____ Supplied information

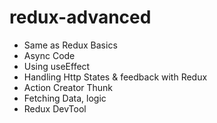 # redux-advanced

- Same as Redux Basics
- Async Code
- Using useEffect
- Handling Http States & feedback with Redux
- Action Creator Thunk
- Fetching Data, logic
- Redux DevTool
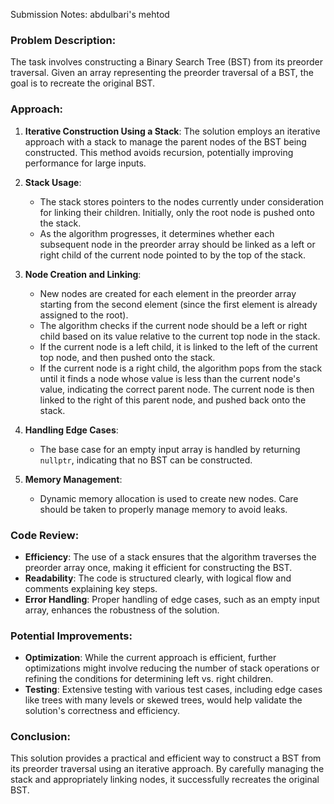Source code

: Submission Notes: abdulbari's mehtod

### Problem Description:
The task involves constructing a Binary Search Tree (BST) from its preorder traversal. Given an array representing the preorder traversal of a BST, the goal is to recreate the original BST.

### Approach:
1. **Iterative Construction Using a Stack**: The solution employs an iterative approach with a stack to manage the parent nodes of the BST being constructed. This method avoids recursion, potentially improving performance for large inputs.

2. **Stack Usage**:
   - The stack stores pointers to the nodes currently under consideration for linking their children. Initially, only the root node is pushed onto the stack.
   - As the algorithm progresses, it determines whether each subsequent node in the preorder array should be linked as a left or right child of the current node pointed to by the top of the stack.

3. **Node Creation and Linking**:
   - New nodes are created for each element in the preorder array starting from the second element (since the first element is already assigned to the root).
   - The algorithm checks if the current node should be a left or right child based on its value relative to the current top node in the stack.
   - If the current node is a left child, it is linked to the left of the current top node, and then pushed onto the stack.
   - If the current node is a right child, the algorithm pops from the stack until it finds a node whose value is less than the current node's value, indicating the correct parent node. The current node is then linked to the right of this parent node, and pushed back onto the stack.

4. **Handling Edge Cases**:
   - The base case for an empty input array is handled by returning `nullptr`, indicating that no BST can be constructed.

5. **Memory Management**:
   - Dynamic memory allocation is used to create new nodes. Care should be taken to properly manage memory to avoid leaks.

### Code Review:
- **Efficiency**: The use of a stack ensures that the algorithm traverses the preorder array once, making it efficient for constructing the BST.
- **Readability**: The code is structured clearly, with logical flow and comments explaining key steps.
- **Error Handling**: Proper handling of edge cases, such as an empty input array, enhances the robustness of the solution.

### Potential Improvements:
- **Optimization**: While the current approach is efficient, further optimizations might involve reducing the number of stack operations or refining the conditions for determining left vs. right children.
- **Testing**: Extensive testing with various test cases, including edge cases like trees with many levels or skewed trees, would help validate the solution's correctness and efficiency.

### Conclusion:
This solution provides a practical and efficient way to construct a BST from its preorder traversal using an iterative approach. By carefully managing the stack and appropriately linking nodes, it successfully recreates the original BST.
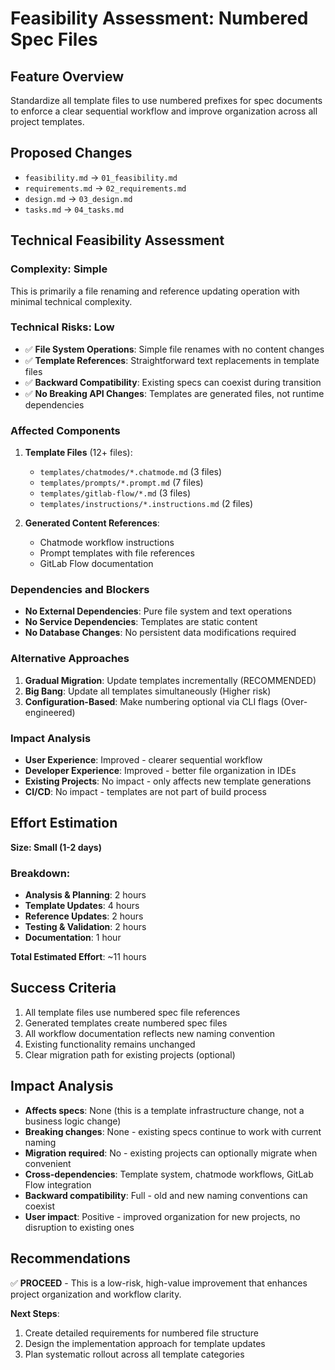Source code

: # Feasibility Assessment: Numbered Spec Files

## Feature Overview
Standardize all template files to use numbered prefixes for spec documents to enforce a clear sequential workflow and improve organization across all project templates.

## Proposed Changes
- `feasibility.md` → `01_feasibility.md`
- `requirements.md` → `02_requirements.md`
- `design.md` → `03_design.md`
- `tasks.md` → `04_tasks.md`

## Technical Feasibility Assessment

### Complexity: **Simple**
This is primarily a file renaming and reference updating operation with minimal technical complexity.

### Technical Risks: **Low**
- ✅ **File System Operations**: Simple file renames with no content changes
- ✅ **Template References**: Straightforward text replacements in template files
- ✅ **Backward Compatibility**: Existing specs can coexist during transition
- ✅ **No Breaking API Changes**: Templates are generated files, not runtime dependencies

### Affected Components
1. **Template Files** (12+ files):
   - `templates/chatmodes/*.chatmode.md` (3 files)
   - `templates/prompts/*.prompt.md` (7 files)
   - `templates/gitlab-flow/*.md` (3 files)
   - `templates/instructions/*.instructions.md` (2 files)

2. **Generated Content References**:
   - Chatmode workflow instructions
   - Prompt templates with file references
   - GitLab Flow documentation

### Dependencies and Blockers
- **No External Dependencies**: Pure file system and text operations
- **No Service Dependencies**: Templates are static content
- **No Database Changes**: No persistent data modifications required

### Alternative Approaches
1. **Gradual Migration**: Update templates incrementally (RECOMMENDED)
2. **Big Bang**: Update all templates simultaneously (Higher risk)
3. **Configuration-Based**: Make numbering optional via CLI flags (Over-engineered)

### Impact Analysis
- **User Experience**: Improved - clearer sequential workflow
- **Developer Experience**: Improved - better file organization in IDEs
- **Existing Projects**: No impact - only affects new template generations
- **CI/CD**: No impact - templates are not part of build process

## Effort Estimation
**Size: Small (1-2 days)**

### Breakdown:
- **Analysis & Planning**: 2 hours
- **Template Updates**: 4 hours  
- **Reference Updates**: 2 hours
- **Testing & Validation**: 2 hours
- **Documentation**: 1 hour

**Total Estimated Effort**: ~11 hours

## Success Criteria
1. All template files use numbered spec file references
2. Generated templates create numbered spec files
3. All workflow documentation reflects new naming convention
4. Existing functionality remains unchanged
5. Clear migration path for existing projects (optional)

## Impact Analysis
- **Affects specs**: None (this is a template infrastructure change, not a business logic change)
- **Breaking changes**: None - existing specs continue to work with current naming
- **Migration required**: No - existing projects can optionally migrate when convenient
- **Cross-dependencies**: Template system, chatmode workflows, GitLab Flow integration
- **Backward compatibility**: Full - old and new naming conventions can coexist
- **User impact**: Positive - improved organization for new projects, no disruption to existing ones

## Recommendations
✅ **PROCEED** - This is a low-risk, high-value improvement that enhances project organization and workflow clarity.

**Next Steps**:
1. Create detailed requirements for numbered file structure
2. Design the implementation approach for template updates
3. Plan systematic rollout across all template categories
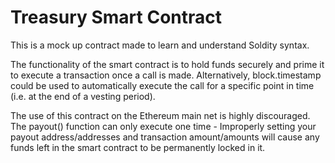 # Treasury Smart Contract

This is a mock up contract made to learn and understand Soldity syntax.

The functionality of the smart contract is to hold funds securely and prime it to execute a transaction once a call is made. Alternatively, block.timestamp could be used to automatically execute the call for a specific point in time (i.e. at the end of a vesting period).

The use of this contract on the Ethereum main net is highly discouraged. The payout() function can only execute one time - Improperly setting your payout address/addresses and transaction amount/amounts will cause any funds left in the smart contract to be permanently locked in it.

________

### How to complete this task
Pull together all lines from the data that mention the word "should".

### Answer space
   - As the algorithm progresses, it determines whether each subsequent node in the preorder array should be linked as a left or right child of the current node pointed to by the top of the stack.
   - The algorithm checks if the current node should be a left or right child based on its value relative to the current top node in the stack.
   - Dynamic memory allocation is used to create new nodes. Care should be taken to properly manage memory to avoid leaks.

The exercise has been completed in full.